The fort rose slowly on the open beach. A first structure was usable within a couple of years, but the fort as a completed work is dated to 23 April 1644 — the feast of St. George, England's patron saint, which gave the fort its name. Behind six-metre walls, the East India Company had, for the first time on this coast, a fortified town of its own.
White Town, Black Town, and one city
What grew around the fort was two towns in one. Inside and immediately around the walls lay the European settlement the records call White Town. Beyond it spread the far larger Indian town — historically called Black Town, later George Town — where the weavers, merchants, dyers and labourers who actually made the Company's trade possible lived and worked. The wealth flowed from that second town; the guns sat in the first. Over the following decades the fort, the two towns, and the surrounding fishing villages knitted together into the single city of Madras, the Chennai of today.
One building inside the walls still carries the whole story in miniature. St. Mary's Church, consecrated in 1680, is the oldest Anglican church in India and the oldest British building in the country still standing.

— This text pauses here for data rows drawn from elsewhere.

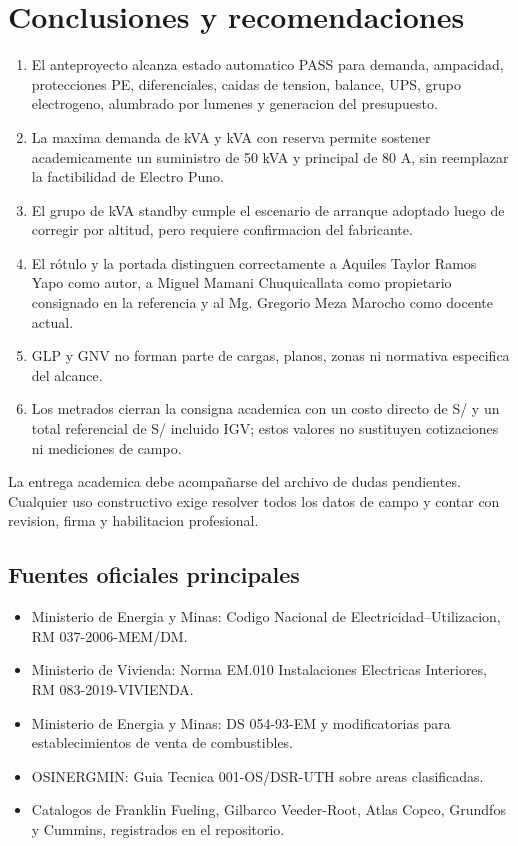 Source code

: \chapter{Conclusiones y recomendaciones}
\thispagestyle{memoria}\pagestyle{memoria}

\begin{enumerate}
  \item El anteproyecto alcanza estado automatico PASS para demanda, ampacidad, protecciones PE, diferenciales, caidas de tension, balance, UPS, grupo electrogeno, alumbrado por lumenes y generacion del presupuesto.
  \item La maxima demanda de \MaximaDemandaKVA{} kVA y \DemandaReservaKVA{} kVA con reserva permite sostener academicamente un suministro de 50 kVA y principal de 80 A, sin reemplazar la factibilidad de Electro Puno.
  \item El grupo de \GrupoSeleccionadoKVA{} kVA standby cumple el escenario de arranque adoptado luego de corregir por altitud, pero requiere confirmacion del fabricante.
  \item El rótulo y la portada distinguen correctamente a Aquiles Taylor Ramos Yapo como autor, a Miguel Mamani Chuquicallata como propietario consignado en la referencia y al Mg. Gregorio Meza Marocho como docente actual.
  \item GLP y GNV no forman parte de cargas, planos, zonas ni normativa especifica del alcance.
  \item Los metrados cierran la consigna academica con un costo directo de S/ \CostoDirecto{} y un total referencial de S/ \PresupuestoTotal{} incluido IGV; estos valores no sustituyen cotizaciones ni mediciones de campo.
\end{enumerate}

La entrega academica debe acompañarse del archivo de dudas pendientes. Cualquier uso constructivo exige resolver todos los datos de campo y contar con revision, firma y habilitacion profesional.

\section*{Fuentes oficiales principales}
\begin{itemize}
  \item Ministerio de Energia y Minas: Codigo Nacional de Electricidad--Utilizacion, RM 037-2006-MEM/DM.
  \item Ministerio de Vivienda: Norma EM.010 Instalaciones Electricas Interiores, RM 083-2019-VIVIENDA.
  \item Ministerio de Energia y Minas: DS 054-93-EM y modificatorias para establecimientos de venta de combustibles.
  \item OSINERGMIN: Guia Tecnica 001-OS/DSR-UTH sobre areas clasificadas.
  \item Catalogos de Franklin Fueling, Gilbarco Veeder-Root, Atlas Copco, Grundfos y Cummins, registrados en el repositorio.
\end{itemize}

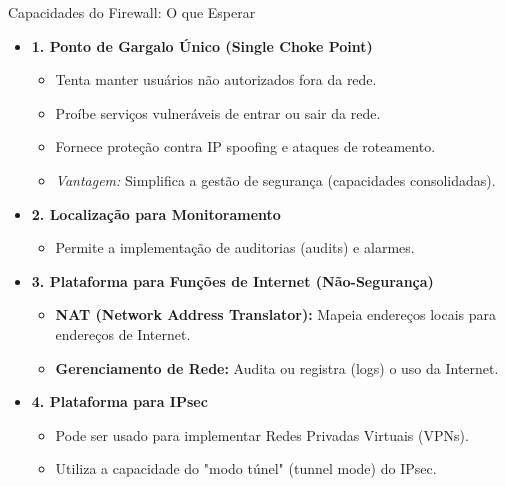 \begin{frame}{Capacidades do Firewall: O que Esperar}
    \begin{itemize}
        \item \textbf{1. Ponto de Gargalo Único (Single Choke Point)}
              \begin{itemize}
                  \item Tenta manter usuários não autorizados fora da rede.
                  \item Proíbe serviços vulneráveis de entrar ou sair da rede.
                  \item Fornece proteção contra IP spoofing e ataques de roteamento.
                  \item \textit{Vantagem:} Simplifica a gestão de segurança (capacidades consolidadas).
              \end{itemize}

        \item \textbf{2. Localização para Monitoramento}
              \begin{itemize}
                  \item Permite a implementação de auditorias (audits) e alarmes.
              \end{itemize}

        \item \textbf{3. Plataforma para Funções de Internet (Não-Segurança)}
              \begin{itemize}
                  \item \textbf{NAT (Network Address Translator):} Mapeia endereços locais para endereços de Internet.
                  \item \textbf{Gerenciamento de Rede:} Audita ou registra (logs) o uso da Internet.
              \end{itemize}

        \item \textbf{4. Plataforma para IPsec}
              \begin{itemize}
                  \item Pode ser usado para implementar Redes Privadas Virtuais (VPNs).
                  \item Utiliza a capacidade do "modo túnel" (tunnel mode) do IPsec.
              \end{itemize}
    \end{itemize}
\end{frame}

Robert Clive was married in it in 1753; its graveyard holds some of the earliest English tombstones in India. To walk through it is to stand at the exact point where a trading post became an empire's first Indian city.
Frequently asked questions
Who founded Madras?
The East India Company agents Francis Day and Andrew Cogan are together regarded as the founders. Day negotiated the grant of land in 1639, and the pair established the settlement from 1640.
Who granted the land for Fort St. George?
The grant came from Damarla Venkatappa Nayak, the local Nayak who governed the coast on behalf of the ruler of Chandragiri.
Why is it called Fort St. George?
The fort was completed on 23 April 1644, the feast day of St. George, the patron saint of England, and was named for the occasion.
What were White Town and Black Town?
White Town was the European quarter around the fort; Black Town, later George Town, was the much larger Indian town of weavers and merchants. The two, with nearby villages, fused into the city of Madras.